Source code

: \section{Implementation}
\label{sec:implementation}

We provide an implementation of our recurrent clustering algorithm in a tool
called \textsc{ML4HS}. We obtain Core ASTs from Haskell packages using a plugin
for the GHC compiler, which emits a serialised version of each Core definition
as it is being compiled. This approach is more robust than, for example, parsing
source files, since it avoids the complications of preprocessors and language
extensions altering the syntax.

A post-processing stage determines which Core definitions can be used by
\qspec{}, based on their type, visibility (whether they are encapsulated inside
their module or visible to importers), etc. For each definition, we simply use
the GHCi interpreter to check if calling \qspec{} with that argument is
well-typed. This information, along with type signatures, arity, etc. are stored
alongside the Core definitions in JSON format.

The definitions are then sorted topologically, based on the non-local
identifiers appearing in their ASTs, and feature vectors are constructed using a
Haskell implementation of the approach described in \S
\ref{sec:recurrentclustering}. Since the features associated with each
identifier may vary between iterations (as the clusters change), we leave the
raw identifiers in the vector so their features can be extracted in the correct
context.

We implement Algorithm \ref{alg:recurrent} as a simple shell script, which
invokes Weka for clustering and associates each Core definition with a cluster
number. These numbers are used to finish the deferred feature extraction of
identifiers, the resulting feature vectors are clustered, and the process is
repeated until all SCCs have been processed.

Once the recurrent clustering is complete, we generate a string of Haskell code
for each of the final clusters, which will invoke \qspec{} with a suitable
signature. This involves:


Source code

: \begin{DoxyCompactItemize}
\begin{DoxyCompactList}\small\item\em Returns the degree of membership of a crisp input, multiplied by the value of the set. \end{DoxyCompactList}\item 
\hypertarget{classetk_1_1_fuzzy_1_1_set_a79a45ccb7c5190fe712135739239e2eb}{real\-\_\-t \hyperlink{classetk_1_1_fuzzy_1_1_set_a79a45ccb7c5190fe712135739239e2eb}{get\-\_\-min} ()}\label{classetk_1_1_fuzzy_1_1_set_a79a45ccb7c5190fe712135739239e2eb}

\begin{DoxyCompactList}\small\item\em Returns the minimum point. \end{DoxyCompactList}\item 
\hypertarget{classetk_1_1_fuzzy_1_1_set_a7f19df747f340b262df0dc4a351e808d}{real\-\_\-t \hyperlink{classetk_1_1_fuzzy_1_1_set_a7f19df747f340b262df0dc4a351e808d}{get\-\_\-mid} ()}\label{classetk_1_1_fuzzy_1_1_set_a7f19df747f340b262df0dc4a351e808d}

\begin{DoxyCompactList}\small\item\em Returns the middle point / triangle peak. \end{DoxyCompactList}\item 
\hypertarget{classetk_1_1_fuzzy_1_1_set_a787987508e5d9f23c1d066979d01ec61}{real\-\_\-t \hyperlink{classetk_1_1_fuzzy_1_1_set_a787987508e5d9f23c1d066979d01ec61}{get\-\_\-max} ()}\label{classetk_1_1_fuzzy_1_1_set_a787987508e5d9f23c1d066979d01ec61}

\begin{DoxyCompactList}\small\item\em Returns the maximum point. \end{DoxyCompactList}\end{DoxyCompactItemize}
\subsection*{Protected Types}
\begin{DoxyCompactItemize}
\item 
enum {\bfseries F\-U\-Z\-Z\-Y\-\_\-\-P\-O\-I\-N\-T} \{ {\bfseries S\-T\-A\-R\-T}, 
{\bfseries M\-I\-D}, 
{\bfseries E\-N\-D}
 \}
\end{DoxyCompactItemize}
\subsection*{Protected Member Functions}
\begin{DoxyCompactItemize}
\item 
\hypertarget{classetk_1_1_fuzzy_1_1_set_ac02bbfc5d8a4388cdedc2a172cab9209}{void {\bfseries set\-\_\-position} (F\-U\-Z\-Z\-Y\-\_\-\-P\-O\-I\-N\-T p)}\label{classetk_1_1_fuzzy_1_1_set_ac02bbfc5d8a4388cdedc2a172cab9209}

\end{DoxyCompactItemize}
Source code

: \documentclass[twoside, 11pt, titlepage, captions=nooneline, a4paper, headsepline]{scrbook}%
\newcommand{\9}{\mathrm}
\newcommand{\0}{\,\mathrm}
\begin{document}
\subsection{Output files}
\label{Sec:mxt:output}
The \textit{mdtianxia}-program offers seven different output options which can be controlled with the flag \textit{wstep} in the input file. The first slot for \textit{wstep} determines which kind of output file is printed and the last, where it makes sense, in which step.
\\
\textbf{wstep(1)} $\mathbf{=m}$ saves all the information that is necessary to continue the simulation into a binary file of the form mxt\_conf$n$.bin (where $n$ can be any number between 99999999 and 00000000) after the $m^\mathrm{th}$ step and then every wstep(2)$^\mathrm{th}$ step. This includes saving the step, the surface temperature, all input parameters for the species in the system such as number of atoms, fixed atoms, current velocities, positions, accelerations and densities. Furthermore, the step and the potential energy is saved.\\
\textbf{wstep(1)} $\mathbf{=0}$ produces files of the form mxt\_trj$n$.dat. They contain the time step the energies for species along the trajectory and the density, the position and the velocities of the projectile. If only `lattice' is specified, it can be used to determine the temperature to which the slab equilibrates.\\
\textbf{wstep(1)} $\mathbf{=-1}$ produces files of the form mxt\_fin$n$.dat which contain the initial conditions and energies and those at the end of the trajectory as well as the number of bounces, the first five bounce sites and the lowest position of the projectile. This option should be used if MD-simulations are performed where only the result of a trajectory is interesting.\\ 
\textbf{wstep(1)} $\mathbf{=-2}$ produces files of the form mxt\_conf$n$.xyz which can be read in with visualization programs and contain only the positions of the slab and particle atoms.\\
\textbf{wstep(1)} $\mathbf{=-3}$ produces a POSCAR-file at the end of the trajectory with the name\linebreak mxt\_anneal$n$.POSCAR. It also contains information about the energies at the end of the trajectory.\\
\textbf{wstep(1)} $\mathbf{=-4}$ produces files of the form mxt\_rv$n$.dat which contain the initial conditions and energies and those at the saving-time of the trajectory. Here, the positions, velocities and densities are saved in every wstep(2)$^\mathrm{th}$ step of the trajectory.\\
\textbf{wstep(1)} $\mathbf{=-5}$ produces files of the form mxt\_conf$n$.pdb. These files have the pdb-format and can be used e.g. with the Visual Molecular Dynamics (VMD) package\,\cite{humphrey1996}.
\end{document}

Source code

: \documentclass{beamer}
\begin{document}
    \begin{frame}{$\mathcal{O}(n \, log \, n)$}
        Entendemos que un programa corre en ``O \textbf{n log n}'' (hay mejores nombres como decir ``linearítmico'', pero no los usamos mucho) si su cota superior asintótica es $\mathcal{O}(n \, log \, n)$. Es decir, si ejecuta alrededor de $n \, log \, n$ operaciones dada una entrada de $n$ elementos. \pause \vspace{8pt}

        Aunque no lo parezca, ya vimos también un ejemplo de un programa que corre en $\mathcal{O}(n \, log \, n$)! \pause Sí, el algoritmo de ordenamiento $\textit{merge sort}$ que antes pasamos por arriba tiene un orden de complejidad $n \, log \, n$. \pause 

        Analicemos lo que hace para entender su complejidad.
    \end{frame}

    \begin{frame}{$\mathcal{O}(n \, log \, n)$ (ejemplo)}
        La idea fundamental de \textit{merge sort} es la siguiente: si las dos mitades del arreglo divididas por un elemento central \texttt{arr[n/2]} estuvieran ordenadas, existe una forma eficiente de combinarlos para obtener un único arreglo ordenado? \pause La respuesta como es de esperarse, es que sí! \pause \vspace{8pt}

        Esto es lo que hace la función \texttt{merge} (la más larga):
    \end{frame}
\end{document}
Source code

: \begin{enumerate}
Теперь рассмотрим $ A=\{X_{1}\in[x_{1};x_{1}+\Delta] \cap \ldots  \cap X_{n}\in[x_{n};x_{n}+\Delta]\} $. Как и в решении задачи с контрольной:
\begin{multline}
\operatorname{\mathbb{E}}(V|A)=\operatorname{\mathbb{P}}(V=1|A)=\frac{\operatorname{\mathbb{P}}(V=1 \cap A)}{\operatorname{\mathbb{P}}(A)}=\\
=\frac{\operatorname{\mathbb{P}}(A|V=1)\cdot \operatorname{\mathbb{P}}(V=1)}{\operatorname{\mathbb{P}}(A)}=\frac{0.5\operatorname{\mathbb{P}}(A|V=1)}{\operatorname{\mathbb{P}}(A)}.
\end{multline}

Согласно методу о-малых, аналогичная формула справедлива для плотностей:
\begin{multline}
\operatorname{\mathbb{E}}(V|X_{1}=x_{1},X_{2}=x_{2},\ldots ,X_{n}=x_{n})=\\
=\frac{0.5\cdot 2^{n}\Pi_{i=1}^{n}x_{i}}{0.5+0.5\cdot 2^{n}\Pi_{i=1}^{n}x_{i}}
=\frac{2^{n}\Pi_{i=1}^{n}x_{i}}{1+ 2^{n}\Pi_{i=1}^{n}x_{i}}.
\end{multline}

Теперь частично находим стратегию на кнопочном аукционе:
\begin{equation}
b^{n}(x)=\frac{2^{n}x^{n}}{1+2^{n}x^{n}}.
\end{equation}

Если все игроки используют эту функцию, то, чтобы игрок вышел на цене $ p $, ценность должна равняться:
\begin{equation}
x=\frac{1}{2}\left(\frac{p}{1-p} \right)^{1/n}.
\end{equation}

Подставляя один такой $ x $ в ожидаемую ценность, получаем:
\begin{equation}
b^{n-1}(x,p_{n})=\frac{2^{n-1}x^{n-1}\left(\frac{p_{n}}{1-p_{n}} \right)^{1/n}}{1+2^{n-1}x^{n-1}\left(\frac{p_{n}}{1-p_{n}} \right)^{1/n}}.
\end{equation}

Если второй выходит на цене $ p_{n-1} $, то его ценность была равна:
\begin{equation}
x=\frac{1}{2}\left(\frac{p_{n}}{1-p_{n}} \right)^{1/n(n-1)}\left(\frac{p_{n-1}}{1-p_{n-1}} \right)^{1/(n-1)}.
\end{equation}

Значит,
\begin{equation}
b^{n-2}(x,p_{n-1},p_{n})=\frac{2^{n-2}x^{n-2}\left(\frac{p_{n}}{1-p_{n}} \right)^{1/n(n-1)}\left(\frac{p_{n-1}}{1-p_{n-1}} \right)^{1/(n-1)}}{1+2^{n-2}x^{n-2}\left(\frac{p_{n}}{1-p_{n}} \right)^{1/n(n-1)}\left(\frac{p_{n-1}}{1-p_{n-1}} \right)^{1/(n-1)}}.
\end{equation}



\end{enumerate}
*****
Print only these lines, please. They run from the start of the entries above to the line containing "for the GHC", both ends included, and must match exactly.

Source code

: \section{Implementation}
\label{sec:implementation}

We provide an implementation of our recurrent clustering algorithm in a tool
called \textsc{ML4HS}. We obtain Core ASTs from Haskell packages using a plugin
for the GHC compiler, which emits a serialised version of each Core definition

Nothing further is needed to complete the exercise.